● **TASK TO COMPLETE**:
Go through the records below and report each line with "tail" in it.

● **RECORDS**:
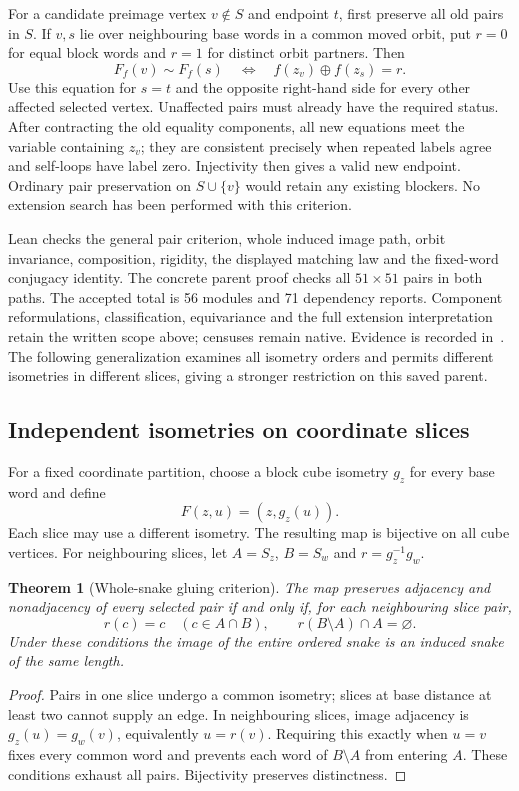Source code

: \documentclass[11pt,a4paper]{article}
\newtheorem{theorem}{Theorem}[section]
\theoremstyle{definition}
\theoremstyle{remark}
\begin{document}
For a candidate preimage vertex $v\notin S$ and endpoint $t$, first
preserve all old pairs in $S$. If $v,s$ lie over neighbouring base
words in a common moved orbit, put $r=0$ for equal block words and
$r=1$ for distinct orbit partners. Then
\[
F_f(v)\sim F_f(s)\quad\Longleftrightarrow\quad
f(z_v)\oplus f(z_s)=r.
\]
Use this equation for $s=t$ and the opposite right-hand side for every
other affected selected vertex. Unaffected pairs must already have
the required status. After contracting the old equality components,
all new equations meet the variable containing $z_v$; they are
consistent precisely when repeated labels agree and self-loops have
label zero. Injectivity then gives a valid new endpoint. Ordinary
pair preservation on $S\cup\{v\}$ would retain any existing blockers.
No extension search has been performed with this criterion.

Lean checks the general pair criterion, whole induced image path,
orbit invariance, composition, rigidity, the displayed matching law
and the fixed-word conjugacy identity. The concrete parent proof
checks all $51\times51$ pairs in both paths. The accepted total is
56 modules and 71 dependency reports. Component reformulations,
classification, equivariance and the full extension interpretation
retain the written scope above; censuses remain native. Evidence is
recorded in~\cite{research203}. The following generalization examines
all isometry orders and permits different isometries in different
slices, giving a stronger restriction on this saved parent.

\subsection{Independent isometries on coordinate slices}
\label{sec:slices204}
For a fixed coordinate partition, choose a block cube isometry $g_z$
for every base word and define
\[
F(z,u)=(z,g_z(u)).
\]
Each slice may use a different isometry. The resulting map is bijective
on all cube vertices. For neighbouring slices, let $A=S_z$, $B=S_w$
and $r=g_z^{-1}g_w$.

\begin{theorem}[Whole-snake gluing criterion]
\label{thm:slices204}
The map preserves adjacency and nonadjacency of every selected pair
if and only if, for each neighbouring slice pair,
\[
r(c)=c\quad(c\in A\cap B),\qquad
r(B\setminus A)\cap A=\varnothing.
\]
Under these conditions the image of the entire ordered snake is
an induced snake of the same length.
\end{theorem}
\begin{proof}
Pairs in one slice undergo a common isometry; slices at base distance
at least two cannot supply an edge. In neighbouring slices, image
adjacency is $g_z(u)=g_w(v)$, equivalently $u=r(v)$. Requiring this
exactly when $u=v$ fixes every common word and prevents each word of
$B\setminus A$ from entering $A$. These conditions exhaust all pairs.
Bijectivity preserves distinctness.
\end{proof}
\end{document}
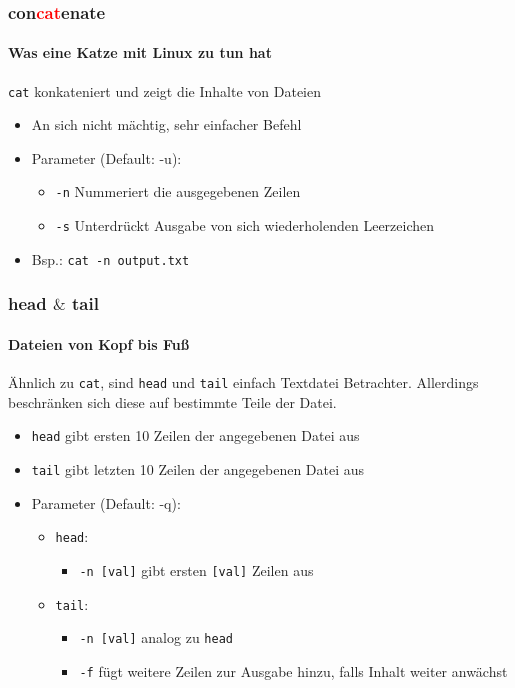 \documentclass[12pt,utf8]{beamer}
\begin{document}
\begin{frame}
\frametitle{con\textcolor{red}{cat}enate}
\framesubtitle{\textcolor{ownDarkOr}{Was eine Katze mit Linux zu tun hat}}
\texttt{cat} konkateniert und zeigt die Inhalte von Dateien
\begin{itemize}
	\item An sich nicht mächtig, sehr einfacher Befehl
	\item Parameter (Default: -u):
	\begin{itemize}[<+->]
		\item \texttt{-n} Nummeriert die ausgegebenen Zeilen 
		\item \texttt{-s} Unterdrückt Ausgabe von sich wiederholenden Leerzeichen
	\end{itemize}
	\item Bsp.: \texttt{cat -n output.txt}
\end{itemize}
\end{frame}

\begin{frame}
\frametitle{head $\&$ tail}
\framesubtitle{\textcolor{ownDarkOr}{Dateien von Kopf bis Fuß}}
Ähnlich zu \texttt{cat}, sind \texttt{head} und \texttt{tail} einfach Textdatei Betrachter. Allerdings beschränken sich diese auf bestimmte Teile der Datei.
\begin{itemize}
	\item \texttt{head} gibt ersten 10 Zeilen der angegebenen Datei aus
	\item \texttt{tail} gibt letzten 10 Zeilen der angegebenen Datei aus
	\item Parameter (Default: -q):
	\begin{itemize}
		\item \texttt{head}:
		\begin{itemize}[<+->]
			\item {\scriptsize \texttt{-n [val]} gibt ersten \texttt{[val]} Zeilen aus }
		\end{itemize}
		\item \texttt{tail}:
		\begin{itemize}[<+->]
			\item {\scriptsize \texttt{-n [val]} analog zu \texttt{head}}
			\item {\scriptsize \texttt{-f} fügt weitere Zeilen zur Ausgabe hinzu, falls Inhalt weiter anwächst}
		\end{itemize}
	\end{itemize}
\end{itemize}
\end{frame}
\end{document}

● **EXERCISE ANSWER**:
\frametitle{head $\&$ tail}
Ähnlich zu \texttt{cat}, sind \texttt{head} und \texttt{tail} einfach Textdatei Betrachter. Allerdings beschränken sich diese auf bestimmte Teile der Datei.
	\item \texttt{tail} gibt letzten 10 Zeilen der angegebenen Datei aus
		\item \texttt{tail}:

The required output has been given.